Thursday, November 15, 2007

Hillary's record withstands 'character' attacks


by Gene Lyons


Maybe somebody ought to give Iowa waitress Anita Esterday a political TV talk show. She couldn't be any worse than, say, MSNBC's Tucker Carlson. Recently, the boyish pundit has been suggesting that there's something deeply weird about female voters who support Sen. Hillary Clinton because they'd like a woman president, although it's entirely reasonable for "married white men" to despise her "because she gives off the feeling that she despises them." Got that ? Women: dangerously irrational. Men: terrified of women. If you think that's an isolated example, tune in "Hardball." Now that hyperthyroidic host Chris Matthews has finally exhausted the topic of Clinton's troublesome laugh, he's recently focused several programs on her peculiarly "Chinese" manner of clapping her hands.

It's not just MSNBC's testosterone brigade that's gone all Gong Show. New York Times columnist Maureen Dowd actually favorably cited somebody scolding "Hillary's callousness in dumping Socks, the beloved White House cat and bestselling author, on Bill's former secretary, Betty Currie."

Try to believe it: Clinton's daughter grows up and leaves home, so a friend adopts her cat. To Dowd, this epitomizes the candidate's "opportunism... her secrecy, her ruthlessness."

What's wrong with these people ? It's common to compare Washington's self-infatuated media celebrities to high school kids. But even high school was never like this. Adolescents normally try to conceal their neuroses. These jokers mistake them for insights.

But let's get back to Esterday of Oelwein, Iowa. She served Clinton a sandwich during her shift at the Maid-Rite restaurant. At a later campaign stop, Clinton talked about meeting a waitress, a single mother working two jobs, exactly the kind of person her candidacy's all about.

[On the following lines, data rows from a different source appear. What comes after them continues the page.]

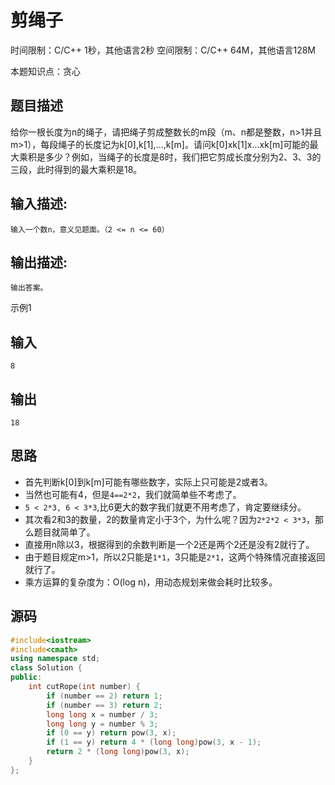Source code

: # 剪绳子

时间限制：C/C++ 1秒，其他语言2秒 空间限制：C/C++ 64M，其他语言128M

本题知识点：贪心

## 题目描述

给你一根长度为n的绳子，请把绳子剪成整数长的m段（m、n都是整数，n>1并且m>1），每段绳子的长度记为k[0],k[1],...,k[m]。请问k[0]xk[1]x...xk[m]可能的最大乘积是多少？例如，当绳子的长度是8时，我们把它剪成长度分别为2、3、3的三段，此时得到的最大乘积是18。

## 输入描述:

```
输入一个数n，意义见题面。（2 <= n <= 60）
```

## 输出描述:

```
输出答案。
```

示例1

## 输入

```
8
```

## 输出

```
18
```



## 思路

- 首先判断k[0]到k[m]可能有哪些数字，实际上只可能是2或者3。
- 当然也可能有4，但是```4==2*2```，我们就简单些不考虑了。
- ```5 < 2*3, 6 < 3*3```,比6更大的数字我们就更不用考虑了，肯定要继续分。
- 其次看2和3的数量，2的数量肯定小于3个，为什么呢？因为```2*2*2 < 3*3```，那么题目就简单了。
- 直接用n除以3，根据得到的余数判断是一个2还是两个2还是没有2就行了。
- 由于题目规定m>1，所以2只能是```1*1```，3只能是```2*1```，这两个特殊情况直接返回就行了。
- 乘方运算的复杂度为：O(log n)，用动态规划来做会耗时比较多。

## 源码

```cpp
#include<iostream>
#include<cmath>
using namespace std;
class Solution {
public:
    int cutRope(int number) {
        if (number == 2) return 1;
        if (number == 3) return 2;
        long long x = number / 3;
        long long y = number % 3;
        if (0 == y) return pow(3, x);
        if (1 == y) return 4 * (long long)pow(3, x - 1);
        return 2 * (long long)pow(3, x);
    }
};
```

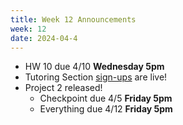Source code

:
 ```yaml
---
title: Week 12 Announcements
week: 12
date: 2024-04-4
---
```


* HW 10 due 4/10 **Wednesday 5pm**
* Tutoring Section [sign-ups](https://tutoring.data8.org/) are live!
* Project 2 released!
    * Checkpoint due 4/5 **Friday 5pm**
    * Everything due 4/12 **Friday 5pm**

Yeah, they all say that. So anyway, National Public Radio reporters descended upon the Maid-Rite, where Esterday, although she didn't blame Clinton personally, complained that Clinton's entourage hadn't left anybody a tip. NPR broadcast the story, a classic "gotcha." The great champion of hard-working women was too cheap to leave a tip. Good for a halfdozen "Hardball" episodes or Dowd columns, minimum.

Except apparently it was false. A Clinton spokesman said that staffers had left a $ 100 tip on a $ 157 tab at the cash register. This will scarcely be credited by anybody who's worked in a restaurant, but it seems that the money never got to the waitresses. NPR's "gotcha" fell apart, as careful reporting would have established in the first place. Some stories are too good to check closely.

Contacted by The New York Times, Esterday was properly amazed.

"You people are really nuts," she said. "There's kids dying in the war, the price of oil right now - there's better things in this world to be thinking about than who served Hillary Clinton at Maid-Rite and who got a tip and who didn't get a tip."

Amen to that. Indeed, it may be time to revise H. L. Mencken's immortal trope that nobody ever went broke underestimating the intelligence of the American people. True, scary numbers of people can't name their U. S. senators or locate Iran on a map. This leaves them vulnerable to shameless propaganda.

Today, it's the irresponsibility of Washington media celebrities that's most troubling. Consider Social Security, something that couldn't be more relevant to somebody like Anita Esterday. In 2005, Democrats defeated GOP schemes to privatize, i. e. hand over to the geniuses responsible for the sub-prime mortgage meltdown, the most successful social insurance program in American history.

So here came NBC's Tim Russert, doing his act at the recent Democratic presidential debate. Along with co-moderator Brian Williams, Russert's performance made it official: Among Beltway All-Stars, it's open season on Hillary Clinton. To the extent that rivals Barack Obama and John Edwards played along - and they did - they're fools.

There are many legitimate issues to debate - Clinton's vote for Joe Lieberman's saber-ratting Iran resolution, for example, or what many see as her excessively nuanced position on Iraq - without buying into these RNC-manufactured "character" issues. Grab the lead and it'll be your turn next, boys.

Regarding Social Security, the amiable Russert asked Clinton a question he said impinged on her "credibility." Supposedly, she'd told an AARP audience that she'd never raise taxes to augment the program and repeated herself to Russert in a New Hampshire debate, but was overheard telling an Iowa teacher that she'd consider it. "Why do you have one public position," Russert asked, "and one private position ?" Jamison Foser at mediamatters. org checked the transcripts. Guess what. Russert's accusatory query was factually false in every particular. Clinton's answers, public and private, have remained consistent: There is no Social Security "crisis." Any actuarial adjustments that may be needed should be considered only after "fiscal responsibility" has been restored. Then raising the tax limit of $ 97, 500 might be among them. She'd like a bipartisan commission. Several of the NBC stars' "character" attacks were similarly off target. Likely, they won't need Social Security. Likely you and Anita Esterday will. It's your democracy they're clowning with.